What is Konasana 2
Konasana 2 In this asana one hand touches the opposite foot while the other hand goes upright straight at 90 degree.
Also Know as: Angle Pose, Reverse tee posture, Kona Asana, Kon Asan
How to start this Asana
- Stand erect with legs together, hands by the side of the thighs.
- Make two or two and half feet distance between two legs and raise both the hands towards each side, so to make a parallel line with shoulder.
- Now bending towards left side, slowly bring your right hand downward towards the ankle of the left foot and bring left hand towards sky.

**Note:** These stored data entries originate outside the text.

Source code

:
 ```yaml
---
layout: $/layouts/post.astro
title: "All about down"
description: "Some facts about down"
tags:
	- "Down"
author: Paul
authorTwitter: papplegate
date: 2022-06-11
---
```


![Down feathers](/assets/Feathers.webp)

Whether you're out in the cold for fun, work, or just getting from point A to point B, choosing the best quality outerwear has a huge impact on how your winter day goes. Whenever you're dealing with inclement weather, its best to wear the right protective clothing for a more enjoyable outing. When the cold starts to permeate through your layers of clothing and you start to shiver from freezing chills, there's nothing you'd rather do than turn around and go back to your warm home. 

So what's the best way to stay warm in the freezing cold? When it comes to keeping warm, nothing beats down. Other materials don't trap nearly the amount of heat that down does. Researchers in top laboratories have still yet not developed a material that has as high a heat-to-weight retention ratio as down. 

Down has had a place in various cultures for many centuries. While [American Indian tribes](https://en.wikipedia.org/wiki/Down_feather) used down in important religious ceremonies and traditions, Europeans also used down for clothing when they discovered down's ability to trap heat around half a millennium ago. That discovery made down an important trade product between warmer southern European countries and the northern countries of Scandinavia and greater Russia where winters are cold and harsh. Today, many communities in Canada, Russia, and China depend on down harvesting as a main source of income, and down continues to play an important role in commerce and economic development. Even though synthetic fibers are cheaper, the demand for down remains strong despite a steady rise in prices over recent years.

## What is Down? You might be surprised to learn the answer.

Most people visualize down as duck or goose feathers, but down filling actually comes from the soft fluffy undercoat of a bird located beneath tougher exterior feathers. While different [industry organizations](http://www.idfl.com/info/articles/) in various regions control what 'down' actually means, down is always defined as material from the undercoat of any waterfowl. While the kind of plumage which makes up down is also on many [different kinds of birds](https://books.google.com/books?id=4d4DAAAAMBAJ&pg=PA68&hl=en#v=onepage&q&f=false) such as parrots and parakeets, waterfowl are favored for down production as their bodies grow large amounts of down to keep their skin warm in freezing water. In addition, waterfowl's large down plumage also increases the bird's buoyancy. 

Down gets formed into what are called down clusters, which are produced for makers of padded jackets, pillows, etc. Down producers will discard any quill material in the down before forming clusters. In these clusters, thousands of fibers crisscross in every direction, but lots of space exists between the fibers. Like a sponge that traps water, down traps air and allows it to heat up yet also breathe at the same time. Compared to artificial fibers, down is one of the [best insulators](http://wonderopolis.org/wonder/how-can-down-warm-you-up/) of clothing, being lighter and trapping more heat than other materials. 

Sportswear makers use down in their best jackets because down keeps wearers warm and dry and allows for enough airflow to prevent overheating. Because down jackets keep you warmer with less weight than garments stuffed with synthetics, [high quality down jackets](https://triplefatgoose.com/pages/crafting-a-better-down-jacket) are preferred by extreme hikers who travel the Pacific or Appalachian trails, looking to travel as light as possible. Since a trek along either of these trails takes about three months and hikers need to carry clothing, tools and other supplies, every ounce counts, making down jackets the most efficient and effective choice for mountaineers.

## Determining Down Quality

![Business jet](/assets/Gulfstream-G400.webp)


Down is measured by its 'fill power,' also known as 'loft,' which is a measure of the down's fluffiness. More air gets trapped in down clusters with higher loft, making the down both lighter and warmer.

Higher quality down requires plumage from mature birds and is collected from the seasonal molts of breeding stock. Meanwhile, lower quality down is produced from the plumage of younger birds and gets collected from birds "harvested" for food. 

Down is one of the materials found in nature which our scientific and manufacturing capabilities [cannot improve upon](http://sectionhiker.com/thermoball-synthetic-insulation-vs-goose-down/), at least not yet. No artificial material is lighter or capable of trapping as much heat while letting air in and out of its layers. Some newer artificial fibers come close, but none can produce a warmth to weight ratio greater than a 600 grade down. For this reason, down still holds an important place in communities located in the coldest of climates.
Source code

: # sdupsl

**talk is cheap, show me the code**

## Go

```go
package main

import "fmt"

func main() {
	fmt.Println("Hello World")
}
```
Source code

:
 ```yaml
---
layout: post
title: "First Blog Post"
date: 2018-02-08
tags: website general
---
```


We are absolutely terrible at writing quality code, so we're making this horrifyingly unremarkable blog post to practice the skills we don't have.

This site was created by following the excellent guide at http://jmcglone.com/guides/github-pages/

- The same should be repeated from the right side by bringing your left hand towards right ankle and right hand towards the sky.
- This makes one round of Konasana.
How to end this Asana
- Now slowly return to the original position and relax for a while then repeat again
Video Tutorial
Benefits of Konasana 2
According to research, this Asana is helpful as per below(YR/1)
- Its practice makes the spine flexible.
- It is useful for back pain (hip).
Precaution to be taken before doing Konasana 2
As per several scientific studies, precautions need to be taken in diseases mentioned as per below(YR/2)
- Avoid this asana if you have problem of cervical spondilitis, lumbar spondilitis, or, hypertension.
So, consult your doctor if you have any of the problem mentioned above.
Histroy and scientific base of Yoga
Due to the oral transmission of sacred writings and the secrecy of its teachings, yoga’s past is riddled with mystery and confusion. Early yoga literature were recorded on delicate palm leaves. So it was easily damaged, destroyed, or lost. Yoga’s origins may be dated back over 5,000 years. However other academics believe it could be as old as 10,000 years. Yoga’s lengthy and illustrious history may be split into four distinct periods of growth, practise, and invention.
- Pre Classical Yoga
- Classical Yoga
- Post Classical Yoga
- Modern Yoga
Yoga is a psychological science with philosophical overtones. Patanjali begins his Yoga method by instructing that the mind must be regulated – Yogahs-chitta-vritti-nirodhah. Patanjali does not delve into the intellectual underpinnings of the need to regulate one’s mind, which are found in Samkhya and Vedanta. Yoga, he continues, is the regulation of the mind, the constraint of the thought-stuff. Yoga is a science based on personal experience. The most essential advantage of yoga is that it helps us to maintain a healthy bodily and mental state.
Yoga can help to slow down the ageing process. Since aging starts mostly by autointoxication or self-poisoning. So, we can considerably limit the catabolic process of cell degeneration by keeping the body clean, flexible, and properly lubricated. Yogasanas, pranayama, and meditation must all be combined to reap the full advantages of yoga.
SUMMARY
Konasana 2 is helpful in increase flexibility of muscles, improves shape of the body, reduce mental stress, as well improves overall health.